Line by line, please look for the word "Combine" in the following records, then copy each line you find it in.

[Dataset content — start]

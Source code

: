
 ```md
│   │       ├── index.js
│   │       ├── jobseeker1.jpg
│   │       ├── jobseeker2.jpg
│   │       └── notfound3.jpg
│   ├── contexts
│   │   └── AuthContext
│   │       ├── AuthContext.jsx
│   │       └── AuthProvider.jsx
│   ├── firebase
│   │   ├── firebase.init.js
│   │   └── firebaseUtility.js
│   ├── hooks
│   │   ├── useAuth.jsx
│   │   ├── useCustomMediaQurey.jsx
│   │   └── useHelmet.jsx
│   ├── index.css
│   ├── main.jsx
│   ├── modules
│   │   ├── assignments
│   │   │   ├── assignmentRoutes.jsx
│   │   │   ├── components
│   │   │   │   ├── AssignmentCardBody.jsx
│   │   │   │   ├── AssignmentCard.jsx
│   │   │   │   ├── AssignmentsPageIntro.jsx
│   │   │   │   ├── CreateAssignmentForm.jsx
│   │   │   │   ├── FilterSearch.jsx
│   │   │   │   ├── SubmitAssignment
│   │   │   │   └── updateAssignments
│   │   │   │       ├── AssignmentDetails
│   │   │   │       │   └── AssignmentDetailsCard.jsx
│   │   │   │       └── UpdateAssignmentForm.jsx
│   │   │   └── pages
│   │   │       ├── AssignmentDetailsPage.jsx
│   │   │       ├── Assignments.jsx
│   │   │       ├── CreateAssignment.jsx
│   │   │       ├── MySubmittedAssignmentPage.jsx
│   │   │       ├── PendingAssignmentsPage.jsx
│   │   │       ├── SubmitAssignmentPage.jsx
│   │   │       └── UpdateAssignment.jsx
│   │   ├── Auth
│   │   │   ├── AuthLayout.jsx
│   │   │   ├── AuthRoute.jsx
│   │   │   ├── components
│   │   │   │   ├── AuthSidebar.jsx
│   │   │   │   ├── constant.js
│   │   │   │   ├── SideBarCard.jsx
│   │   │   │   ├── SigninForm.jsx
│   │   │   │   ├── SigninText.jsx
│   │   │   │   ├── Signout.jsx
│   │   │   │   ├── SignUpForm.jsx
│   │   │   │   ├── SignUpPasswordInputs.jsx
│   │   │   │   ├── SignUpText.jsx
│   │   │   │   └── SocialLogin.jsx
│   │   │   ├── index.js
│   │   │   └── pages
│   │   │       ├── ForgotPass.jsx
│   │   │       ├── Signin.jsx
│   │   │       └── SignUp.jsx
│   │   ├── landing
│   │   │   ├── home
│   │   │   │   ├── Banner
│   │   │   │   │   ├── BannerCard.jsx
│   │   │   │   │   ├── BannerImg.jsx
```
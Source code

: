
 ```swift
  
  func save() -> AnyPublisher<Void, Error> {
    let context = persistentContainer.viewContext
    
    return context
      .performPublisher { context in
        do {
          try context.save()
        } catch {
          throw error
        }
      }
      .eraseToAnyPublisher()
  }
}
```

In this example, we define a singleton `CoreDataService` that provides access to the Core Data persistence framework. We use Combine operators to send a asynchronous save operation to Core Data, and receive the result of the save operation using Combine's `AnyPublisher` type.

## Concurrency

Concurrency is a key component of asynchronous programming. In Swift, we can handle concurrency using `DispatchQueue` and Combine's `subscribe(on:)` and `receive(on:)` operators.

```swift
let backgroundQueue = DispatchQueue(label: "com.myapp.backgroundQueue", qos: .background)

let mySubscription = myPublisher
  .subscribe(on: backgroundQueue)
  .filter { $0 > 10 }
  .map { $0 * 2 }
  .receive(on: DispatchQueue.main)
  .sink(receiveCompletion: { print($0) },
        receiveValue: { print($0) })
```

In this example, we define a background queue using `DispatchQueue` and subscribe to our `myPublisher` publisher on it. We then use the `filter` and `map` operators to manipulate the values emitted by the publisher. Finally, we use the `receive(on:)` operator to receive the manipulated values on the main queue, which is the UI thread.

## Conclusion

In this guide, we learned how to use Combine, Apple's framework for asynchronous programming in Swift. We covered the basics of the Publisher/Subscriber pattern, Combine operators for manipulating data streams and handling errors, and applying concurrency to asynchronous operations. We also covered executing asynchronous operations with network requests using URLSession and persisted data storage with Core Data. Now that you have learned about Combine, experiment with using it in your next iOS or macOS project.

[Dataset content — finish]

Answer to the exercise:
In this example, we define a singleton `CoreDataService` that provides access to the Core Data persistence framework. We use Combine operators to send a asynchronous save operation to Core Data, and receive the result of the save operation using Combine's `AnyPublisher` type.
Concurrency is a key component of asynchronous programming. In Swift, we can handle concurrency using `DispatchQueue` and Combine's `subscribe(on:)` and `receive(on:)` operators.
In this guide, we learned how to use Combine, Apple's framework for asynchronous programming in Swift. We covered the basics of the Publisher/Subscriber pattern, Combine operators for manipulating data streams and handling errors, and applying concurrency to asynchronous operations. We also covered executing asynchronous operations with network requests using URLSession and persisted data storage with Core Data. Now that you have learned about Combine, experiment with using it in your next iOS or macOS project.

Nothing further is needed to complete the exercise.